* _YOUR INSTRUCTIONS_: Scan the records below for the line with "- [The Beginner’s" and the line with "### 8. Have". Repeat those two lines and every line between them exactly, and nothing else.

* _DATA SHOWN_:
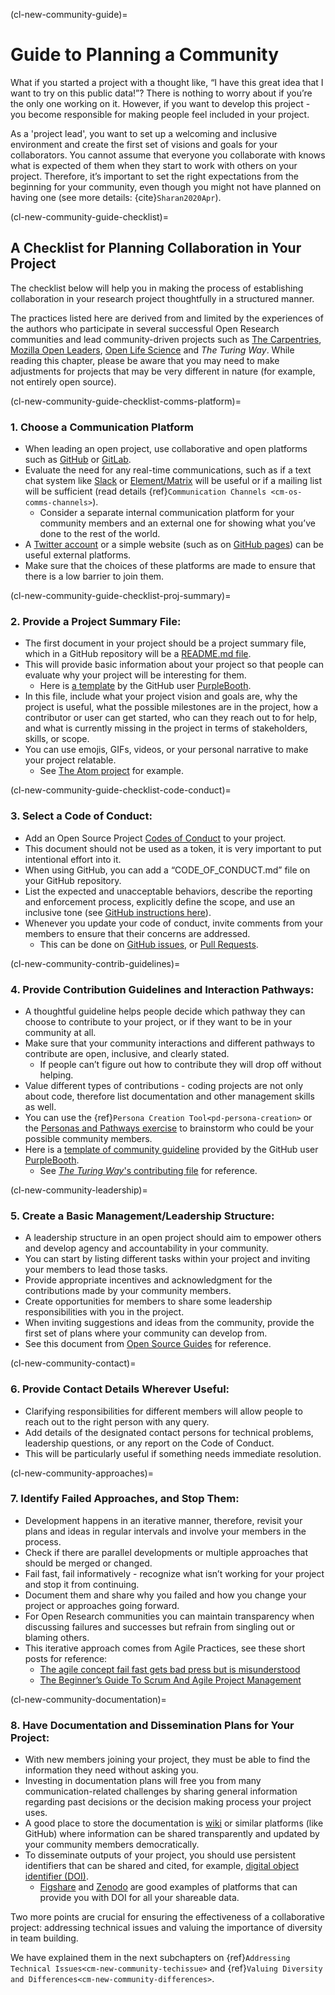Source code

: (cl-new-community-guide)=
# Guide to Planning a Community

What if you started a project with a thought like, “I have this great idea that I want to try on this public data!”?
There is nothing to worry about if you’re the only one working on it.
However, if you want to develop this project - you become responsible for making people feel included in your project.

As a 'project lead', you want to set up a welcoming and inclusive environment and create the first set of visions and goals for your collaborators.
You cannot assume that everyone you collaborate with knows what is expected of them when they start to work with others on your project.
Therefore, it’s important to set the right expectations from the beginning for your community, even though you might not have planned on having one (see more details: {cite}`Sharan2020Apr`).

(cl-new-community-guide-checklist)=
## A Checklist for Planning Collaboration in Your Project

The checklist below will help you in making the process of establishing collaboration in your research project thoughtfully in a structured manner.

The practices listed here are derived from and limited by the experiences of the authors who participate in several successful Open Research communities and lead community-driven projects such as [The Carpentries](https://carpentries.org), [Mozilla Open Leaders](https://mozilla.github.io/open-leadership-training-series/), [Open Life Science](https://openlifesci.org/) and _The Turing Way_.
While reading this chapter, please be aware that you may need to make adjustments for projects that may be very different in nature (for example, not entirely open source).

(cl-new-community-guide-checklist-comms-platform)=
### 1. Choose a Communication Platform

- When leading an open project, use collaborative and open platforms such as [GitHub](http://github.com/) or [GitLab](https://about.gitlab.com/).
- Evaluate the need for any real-time communications, such as if a text chat system like [Slack](https://slack.com) or [Element/Matrix](https://element.io/get-started) will be useful or if a mailing list will be sufficient (read details {ref}`Communication Channels <cm-os-comms-channels>`).
  - Consider a separate internal communication platform for your community members and an external one for showing what you’ve done to the rest of the world.
- A [Twitter account](https://twitter.com) or a simple website (such as on [GitHub pages](https://pages.github.com/)) can be useful external platforms.
- Make sure that the choices of these platforms are made to ensure that there is a low barrier to join them.

(cl-new-community-guide-checklist-proj-summary)=
### 2. Provide a Project Summary File:

- The first document in your project should be a project summary file, which in a GitHub repository will be a [README.md file](https://help.github.com/en/github/creating-cloning-and-archiving-repositories/about-readmes).
- This will provide basic information about your project so that people can evaluate why your project will be interesting for them.
  - Here is [a template](https://github.com/PurpleBooth/a-good-readme-template) by the GitHub user [PurpleBooth](https://github.com/PurpleBooth).
- In this file, include what your project vision and goals are, why the project is useful, what the possible milestones are in the project, how a contributor or user can get started, who can they reach out to for help, and what is currently missing in the project in terms of stakeholders, skills, or scope.
- You can use emojis, GIFs, videos, or your personal narrative to make your project relatable.
  - See [The Atom project](https://github.com/atom/atom) for example.

(cl-new-community-guide-checklist-code-conduct)=
### 3. Select a Code of Conduct:

- Add an Open Source Project [Codes of Conduct](https://opensourceconduct.com/) to your project.
- This document should not be used as a token, it is very important to put intentional effort into it.
- When using GitHub, you can add a “CODE_OF_CONDUCT.md” file on your GitHub repository.
- List the expected and unacceptable behaviors, describe the reporting and enforcement process, explicitly define the scope, and use an inclusive tone  (see [GitHub instructions here](https://help.github.com/en/github/building-a-strong-community/adding-a-code-of-conduct-to-your-project)).
- Whenever you update your code of conduct, invite comments from your members to ensure that their concerns are addressed.
  - This can be done on [GitHub issues](https://help.github.com/en/github/managing-your-work-on-github/about-issues), or [Pull Requests](https://help.github.com/en/github/collaborating-with-issues-and-pull-requests/about-pull-requests).

(cl-new-community-contrib-guidelines)=
### 4. Provide Contribution Guidelines and Interaction Pathways:

- A thoughtful guideline helps people decide which pathway they can choose to contribute to your project, or if they want to be in your community at all.
- Make sure that your community interactions and different pathways to contribute are open, inclusive, and clearly stated.
  - If people can’t figure out how to contribute they will drop off without helping.
- Value different types of contributions - coding projects are not only about code, therefore list documentation and other management skills as well.
- You can use the {ref}`Persona Creation Tool<pd-persona-creation>` or the [Personas and Pathways exercise](https://mozillascience.github.io/working-open-workshop/personas_pathways/) to brainstorm who could be your possible community members.
- Here is a [template of community guideline](https://gist.github.com/PurpleBooth/b24679402957c63ec426) provided by the GitHub user [PurpleBooth](https://gist.github.com/PurpleBooth).
  - See [_The Turing Way_'s contributing file](https://github.com/alan-turing-institute/the-turing-way/blob/master/CONTRIBUTING.md) for reference.

(cl-new-community-leadership)=
### 5. Create a Basic Management/Leadership Structure:

- A leadership structure in an open project should aim to empower others and develop agency and accountability in your community.
- You can start by listing different tasks within your project and inviting your members to lead those tasks.
- Provide appropriate incentives and acknowledgment for the contributions made by your community members.
- Create opportunities for members to share some leadership responsibilities with you in the project.
- When inviting suggestions and ideas from the community, provide the first set of plans where your community can develop from.
- See this document from [Open Source Guides](https://opensource.guide/leadership-and-governance/) for reference.

(cl-new-community-contact)=
### 6. Provide Contact Details Wherever Useful:

- Clarifying responsibilities for different members will allow people to reach out to the right person with any query.
- Add details of the designated contact persons for technical problems, leadership questions, or any report on the Code of Conduct.
- This will be particularly useful if something needs immediate resolution.

(cl-new-community-approaches)=
### 7. Identify Failed Approaches, and Stop Them:

- Development happens in an iterative manner, therefore, revisit your plans and ideas in regular intervals and involve your members in the process.
- Check if there are parallel developments or multiple approaches that should be merged or changed.
- Fail fast, fail informatively - recognize what isn’t working for your project and stop it from continuing.
- Document them and share why you failed and how you change your project or approaches going forward.
- For Open Research communities you can maintain transparency when discussing failures and successes but refrain from singling out or blaming others.
- This iterative approach comes from Agile Practices, see these short posts for reference:
  - [The agile concept fail fast gets bad press but is misunderstood](https://www.information-age.com/agile-concept-fail-fast-gets-bad-press-misunderstood-123460434/)
  - [The Beginner’s Guide To Scrum And Agile Project Management](https://blog.trello.com/beginners-guide-scrum-and-agile-project-management)

(cl-new-community-documentation)=
### 8. Have Documentation and Dissemination Plans for Your Project:

- With new members joining your project, they must be able to find the information they need without asking you.
- Investing in documentation plans will free you from many communication-related challenges by sharing general information regarding past decisions or the decision making process your project uses.
- A good place to store the documentation is [wiki](https://en.wikipedia.org/wiki/Wiki) or similar platforms (like GitHub) where information can be shared transparently and updated by your community members democratically.
- To disseminate outputs of your project, you should use persistent identifiers that can be shared and cited, for example, [digital object identifier (DOI)](https://www.doi.org/).
  - [Figshare](https://figshare.com/) and [Zenodo](http://zenodo.org) are good examples of platforms that can provide you with DOI for all your shareable data.

Two more points are crucial for ensuring the effectiveness of a collaborative project: addressing technical issues and valuing the importance of diversity in team building.

We have explained them in the next subchapters on {ref}`Addressing Technical Issues<cm-new-community-techissue>` and {ref}`Valuing Diversity and Differences<cm-new-community-differences>`.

* _RESULT OF THE TASK_:
  - [The Beginner’s Guide To Scrum And Agile Project Management](https://blog.trello.com/beginners-guide-scrum-and-agile-project-management)

(cl-new-community-documentation)=
### 8. Have Documentation and Dissemination Plans for Your Project:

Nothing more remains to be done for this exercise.